Sunday, 22 May 2011

Brighton Disabled People Against Cuts campaign group launched


[Thousands of disabled people took to the streets of London to protest on the Hardest Hit demonstration against the government's cuts earlier this month. Photograph - Sarah Lee]

“It’s the mark of a civilised society to support people when they are in need, whether they are ill, disabled or unemployed. Welfare is there to provide a decent existence. Coming from the South Wales valleys and working in a DHSS office I saw the importance of the social security system before my eyes every day.” Mark Serwotka, general secretary of the PCS.

The Con-Dem government's systematic assault on the post-war social consensus and its attempts to dismantle the welfare state is facing a growing army of resistance.

Following the public launch of the PCS trade union guide Welfare - An Alternative Vision at its conference in Brighton last week, disabled people from across Brighton and beyond gathered to launch Brighton Disabled People Against Cuts to unite all those locally facing damaging cuts to support services and benefits that enable people with disabilities of all kinds to lead active lives.

Over 20 people listened to national campaign group Disabled People Against Cuts speaker Linda Burnip and activists from the Brighton Stop the Cuts Coalition, who offered solidarity and support for the group.

With £18 billion cuts to welfare services and benefits, it is society's most vulnerable and lowest paid that are hardest hit. In fact, 75 per cent of disabled women and 70 per cent of disabled men are already at the bottom end of Britain’s income distribution scale living in poverty, as highlighted in the PCS booklet.

The Con-Dem assault on disabilities goes far beyond any falsely portrayed economic necessity. Alternatives provided by the PSC's research demonstrate how £120 billion can be collected in taxes that are avoided by the rich each year, or how a reversal of the £25 billion corporation tax cut would cover the amount being slashed from welfare.

Instead, the government's attack stems from an ideology of profit and big business that puts the needs of a few above the welfare of many, assisted by the victimisation in the capitalist press of those who most depend on our right to social security.

"The demonisation of those on benefits has become commonplace since the period of mass unemployment in the 1980s. But no area of welfare has been subjected to such vitriol recently as disability benefits. Phrases such as ‘swinging the lead’, ‘on the sick’, and ‘dependency culture’ dominate popular media coverage." Welfare - An Alternative Vision booklet by the PCS.

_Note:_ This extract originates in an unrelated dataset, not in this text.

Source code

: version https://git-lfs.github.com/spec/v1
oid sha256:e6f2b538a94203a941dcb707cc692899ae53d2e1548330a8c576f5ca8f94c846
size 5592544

The reality, however, is filled with stories of depression and suicide for those affected by cuts, and these will only continue to spread unless we can unite to use our strength in numbers, to offer the hope of working together, to defend our hard won rights and begin again to improve the lives of all working class people.

The attacks on disabled people's conditions and quality of life affect not just those immediately harmed by the cuts, but all workers and their communities who rely on the support that the welfare state provides when the contradictions of capitalism inevitably fail to provide the basic necessities for our existence.

Many ideas and issues were raised at the inaugural meeting, including suggestions on using the visible power of physical impairment as a protest tool, but how both visible and non-visible disabilities should not be separated to divide us.

Plans for an initial protest against private welfare provider ATOS were raised, along with linking up with the Brighton Benefits Campaign and the umbrella anti-cuts group Brighton Stop the Cuts Coalition to help organise a July Brighton Demonstration & Rally Against Benefit Cuts. Material to publicise the group and to explain how the cuts are affecting disabled people were organised.

A donation of £50 to begin campaigning was offered by Tony Greenstein on behalf of Brighton & Hove Unemployed Workers Centre along with funds and assistance from BSCC. If anyone knows of any suitable meeting room that is free and accessible for wheelchair users, please get in touch as soon as possible.

The ConDem cuts are not inevitable, and if everyone affected joins together and unites the cuts can be stopped and defeated for good.